■ Exercise brief:
A verbatim copy of the records below, pictures omitted, is the task.

■ Data for this task:
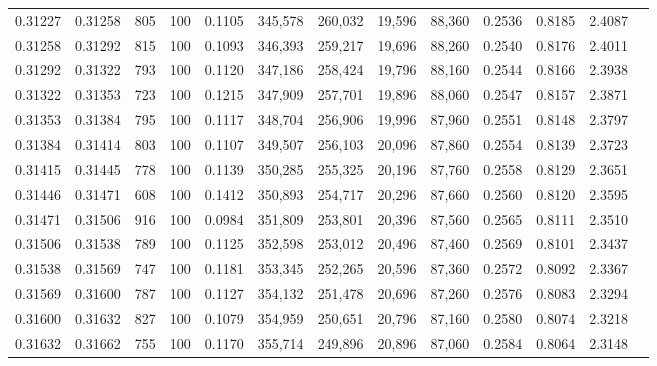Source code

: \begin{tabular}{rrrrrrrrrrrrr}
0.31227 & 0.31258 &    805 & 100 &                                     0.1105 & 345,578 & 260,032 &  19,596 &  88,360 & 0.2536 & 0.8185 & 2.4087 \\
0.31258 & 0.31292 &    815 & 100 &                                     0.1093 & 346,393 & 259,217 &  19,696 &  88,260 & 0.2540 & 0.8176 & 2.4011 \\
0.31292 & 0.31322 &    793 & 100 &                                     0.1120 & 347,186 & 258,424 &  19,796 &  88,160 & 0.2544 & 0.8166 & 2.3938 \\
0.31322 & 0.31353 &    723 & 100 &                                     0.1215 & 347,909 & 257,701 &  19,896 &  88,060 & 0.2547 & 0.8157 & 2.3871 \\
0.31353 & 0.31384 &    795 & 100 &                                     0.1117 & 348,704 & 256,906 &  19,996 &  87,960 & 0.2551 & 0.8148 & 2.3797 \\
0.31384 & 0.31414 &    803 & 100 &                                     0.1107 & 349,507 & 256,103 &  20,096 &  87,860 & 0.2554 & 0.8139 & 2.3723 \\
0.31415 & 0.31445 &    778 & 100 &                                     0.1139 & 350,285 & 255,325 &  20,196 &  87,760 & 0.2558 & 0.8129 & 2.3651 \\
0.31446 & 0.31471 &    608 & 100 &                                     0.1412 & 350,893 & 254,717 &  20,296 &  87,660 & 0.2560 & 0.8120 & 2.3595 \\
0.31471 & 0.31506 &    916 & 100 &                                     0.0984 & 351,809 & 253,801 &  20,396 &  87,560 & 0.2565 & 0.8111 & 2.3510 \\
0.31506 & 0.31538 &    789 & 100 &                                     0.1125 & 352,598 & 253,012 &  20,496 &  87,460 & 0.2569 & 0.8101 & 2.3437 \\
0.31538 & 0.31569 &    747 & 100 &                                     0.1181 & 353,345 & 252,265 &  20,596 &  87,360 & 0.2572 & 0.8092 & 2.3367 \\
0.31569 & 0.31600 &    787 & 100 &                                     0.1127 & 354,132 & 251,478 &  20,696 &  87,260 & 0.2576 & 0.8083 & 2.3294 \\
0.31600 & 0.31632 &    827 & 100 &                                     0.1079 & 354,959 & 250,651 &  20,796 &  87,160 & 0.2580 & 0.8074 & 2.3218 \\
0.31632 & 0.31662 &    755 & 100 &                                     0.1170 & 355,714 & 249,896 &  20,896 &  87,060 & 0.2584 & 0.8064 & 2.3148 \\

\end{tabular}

■ Your solution:
Source code

: \begin{tabular}{rrrrrrrrrrrrr}
0.31227 & 0.31258 &    805 & 100 &                                     0.1105 & 345,578 & 260,032 &  19,596 &  88,360 & 0.2536 & 0.8185 & 2.4087 \\
0.31258 & 0.31292 &    815 & 100 &                                     0.1093 & 346,393 & 259,217 &  19,696 &  88,260 & 0.2540 & 0.8176 & 2.4011 \\
0.31292 & 0.31322 &    793 & 100 &                                     0.1120 & 347,186 & 258,424 &  19,796 &  88,160 & 0.2544 & 0.8166 & 2.3938 \\
0.31322 & 0.31353 &    723 & 100 &                                     0.1215 & 347,909 & 257,701 &  19,896 &  88,060 & 0.2547 & 0.8157 & 2.3871 \\
0.31353 & 0.31384 &    795 & 100 &                                     0.1117 & 348,704 & 256,906 &  19,996 &  87,960 & 0.2551 & 0.8148 & 2.3797 \\
0.31384 & 0.31414 &    803 & 100 &                                     0.1107 & 349,507 & 256,103 &  20,096 &  87,860 & 0.2554 & 0.8139 & 2.3723 \\
0.31415 & 0.31445 &    778 & 100 &                                     0.1139 & 350,285 & 255,325 &  20,196 &  87,760 & 0.2558 & 0.8129 & 2.3651 \\
0.31446 & 0.31471 &    608 & 100 &                                     0.1412 & 350,893 & 254,717 &  20,296 &  87,660 & 0.2560 & 0.8120 & 2.3595 \\
0.31471 & 0.31506 &    916 & 100 &                                     0.0984 & 351,809 & 253,801 &  20,396 &  87,560 & 0.2565 & 0.8111 & 2.3510 \\
0.31506 & 0.31538 &    789 & 100 &                                     0.1125 & 352,598 & 253,012 &  20,496 &  87,460 & 0.2569 & 0.8101 & 2.3437 \\
0.31538 & 0.31569 &    747 & 100 &                                     0.1181 & 353,345 & 252,265 &  20,596 &  87,360 & 0.2572 & 0.8092 & 2.3367 \\
0.31569 & 0.31600 &    787 & 100 &                                     0.1127 & 354,132 & 251,478 &  20,696 &  87,260 & 0.2576 & 0.8083 & 2.3294 \\
0.31600 & 0.31632 &    827 & 100 &                                     0.1079 & 354,959 & 250,651 &  20,796 &  87,160 & 0.2580 & 0.8074 & 2.3218 \\
0.31632 & 0.31662 &    755 & 100 &                                     0.1170 & 355,714 & 249,896 &  20,896 &  87,060 & 0.2584 & 0.8064 & 2.3148 \\

\end{tabular}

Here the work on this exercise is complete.